- Work instructions: Each line of the data below must be given again exactly as written.
------
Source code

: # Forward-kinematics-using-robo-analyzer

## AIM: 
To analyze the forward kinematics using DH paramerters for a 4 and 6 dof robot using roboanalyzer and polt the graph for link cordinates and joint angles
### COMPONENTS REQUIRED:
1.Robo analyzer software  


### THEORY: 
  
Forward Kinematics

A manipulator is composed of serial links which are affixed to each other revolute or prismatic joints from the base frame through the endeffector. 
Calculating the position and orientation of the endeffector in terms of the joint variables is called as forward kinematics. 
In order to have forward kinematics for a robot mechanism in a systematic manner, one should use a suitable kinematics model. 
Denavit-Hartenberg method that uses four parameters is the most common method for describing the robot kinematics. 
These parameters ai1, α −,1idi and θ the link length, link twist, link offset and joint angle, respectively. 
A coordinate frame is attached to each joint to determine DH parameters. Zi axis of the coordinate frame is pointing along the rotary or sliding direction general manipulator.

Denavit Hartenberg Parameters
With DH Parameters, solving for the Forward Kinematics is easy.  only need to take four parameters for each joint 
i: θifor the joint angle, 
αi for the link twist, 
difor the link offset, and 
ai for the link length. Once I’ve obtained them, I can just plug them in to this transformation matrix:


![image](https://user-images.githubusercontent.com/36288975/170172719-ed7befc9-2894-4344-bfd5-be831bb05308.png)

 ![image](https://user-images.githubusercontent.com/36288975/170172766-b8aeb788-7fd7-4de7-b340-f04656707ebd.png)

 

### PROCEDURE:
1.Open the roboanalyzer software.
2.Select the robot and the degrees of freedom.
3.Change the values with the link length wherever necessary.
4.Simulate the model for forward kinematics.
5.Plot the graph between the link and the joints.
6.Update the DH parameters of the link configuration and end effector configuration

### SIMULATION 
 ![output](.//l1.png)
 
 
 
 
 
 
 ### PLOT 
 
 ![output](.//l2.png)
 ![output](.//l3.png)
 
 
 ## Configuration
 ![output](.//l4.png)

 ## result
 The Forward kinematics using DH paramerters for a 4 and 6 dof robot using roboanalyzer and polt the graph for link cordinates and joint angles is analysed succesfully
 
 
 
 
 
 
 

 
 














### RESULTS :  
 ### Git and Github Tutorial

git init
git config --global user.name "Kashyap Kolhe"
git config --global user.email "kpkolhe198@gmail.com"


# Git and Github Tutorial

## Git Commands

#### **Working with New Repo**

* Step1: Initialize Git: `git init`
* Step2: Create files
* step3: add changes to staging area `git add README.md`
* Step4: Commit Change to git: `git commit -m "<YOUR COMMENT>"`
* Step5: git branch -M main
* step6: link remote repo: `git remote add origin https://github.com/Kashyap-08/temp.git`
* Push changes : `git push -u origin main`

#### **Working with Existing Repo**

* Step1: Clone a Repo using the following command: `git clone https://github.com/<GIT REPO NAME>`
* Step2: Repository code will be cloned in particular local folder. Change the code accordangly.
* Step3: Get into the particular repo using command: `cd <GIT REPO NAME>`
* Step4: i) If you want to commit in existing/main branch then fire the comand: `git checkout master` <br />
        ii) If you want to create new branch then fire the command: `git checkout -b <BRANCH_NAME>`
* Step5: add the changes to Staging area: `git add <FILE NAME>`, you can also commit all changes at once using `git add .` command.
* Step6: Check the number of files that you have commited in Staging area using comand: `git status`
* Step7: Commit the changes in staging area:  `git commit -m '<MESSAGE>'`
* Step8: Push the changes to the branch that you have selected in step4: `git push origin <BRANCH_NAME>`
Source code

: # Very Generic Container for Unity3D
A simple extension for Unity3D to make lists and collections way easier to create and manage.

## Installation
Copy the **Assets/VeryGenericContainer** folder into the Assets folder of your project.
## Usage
------
- Task solution:
Source code

: # Forward-kinematics-using-robo-analyzer

## AIM: 
To analyze the forward kinematics using DH paramerters for a 4 and 6 dof robot using roboanalyzer and polt the graph for link cordinates and joint angles
### COMPONENTS REQUIRED:
1.Robo analyzer software  


### THEORY: 
  
Forward Kinematics

A manipulator is composed of serial links which are affixed to each other revolute or prismatic joints from the base frame through the endeffector. 
Calculating the position and orientation of the endeffector in terms of the joint variables is called as forward kinematics. 
In order to have forward kinematics for a robot mechanism in a systematic manner, one should use a suitable kinematics model. 
Denavit-Hartenberg method that uses four parameters is the most common method for describing the robot kinematics. 
These parameters ai1, α −,1idi and θ the link length, link twist, link offset and joint angle, respectively. 
A coordinate frame is attached to each joint to determine DH parameters. Zi axis of the coordinate frame is pointing along the rotary or sliding direction general manipulator.

Denavit Hartenberg Parameters
With DH Parameters, solving for the Forward Kinematics is easy.  only need to take four parameters for each joint 
i: θifor the joint angle, 
αi for the link twist, 
difor the link offset, and 
ai for the link length. Once I’ve obtained them, I can just plug them in to this transformation matrix:


![image](https://user-images.githubusercontent.com/36288975/170172719-ed7befc9-2894-4344-bfd5-be831bb05308.png)

 ![image](https://user-images.githubusercontent.com/36288975/170172766-b8aeb788-7fd7-4de7-b340-f04656707ebd.png)

 

### PROCEDURE:
1.Open the roboanalyzer software.
2.Select the robot and the degrees of freedom.
3.Change the values with the link length wherever necessary.
4.Simulate the model for forward kinematics.
5.Plot the graph between the link and the joints.
6.Update the DH parameters of the link configuration and end effector configuration

### SIMULATION 
 ![output](.//l1.png)
 
 
 
 
 
 
 ### PLOT 
 
 ![output](.//l2.png)
 ![output](.//l3.png)
 
 
 ## Configuration
 ![output](.//l4.png)

 ## result
 The Forward kinematics using DH paramerters for a 4 and 6 dof robot using roboanalyzer and polt the graph for link cordinates and joint angles is analysed succesfully
 
 
 
 
 
 
 

 
 














### RESULTS :  
 ### Git and Github Tutorial

git init
git config --global user.name "Kashyap Kolhe"
git config --global user.email "kpkolhe198@gmail.com"


# Git and Github Tutorial

## Git Commands

#### **Working with New Repo**

* Step1: Initialize Git: `git init`
* Step2: Create files
* step3: add changes to staging area `git add README.md`
* Step4: Commit Change to git: `git commit -m "<YOUR COMMENT>"`
* Step5: git branch -M main
* step6: link remote repo: `git remote add origin https://github.com/Kashyap-08/temp.git`
* Push changes : `git push -u origin main`

#### **Working with Existing Repo**

* Step1: Clone a Repo using the following command: `git clone https://github.com/<GIT REPO NAME>`
* Step2: Repository code will be cloned in particular local folder. Change the code accordangly.
* Step3: Get into the particular repo using command: `cd <GIT REPO NAME>`
* Step4: i) If you want to commit in existing/main branch then fire the comand: `git checkout master` <br />
        ii) If you want to create new branch then fire the command: `git checkout -b <BRANCH_NAME>`
* Step5: add the changes to Staging area: `git add <FILE NAME>`, you can also commit all changes at once using `git add .` command.
* Step6: Check the number of files that you have commited in Staging area using comand: `git status`
* Step7: Commit the changes in staging area:  `git commit -m '<MESSAGE>'`
* Step8: Push the changes to the branch that you have selected in step4: `git push origin <BRANCH_NAME>`
Source code

: # Very Generic Container for Unity3D
A simple extension for Unity3D to make lists and collections way easier to create and manage.

## Installation
Copy the **Assets/VeryGenericContainer** folder into the Assets folder of your project.
## Usage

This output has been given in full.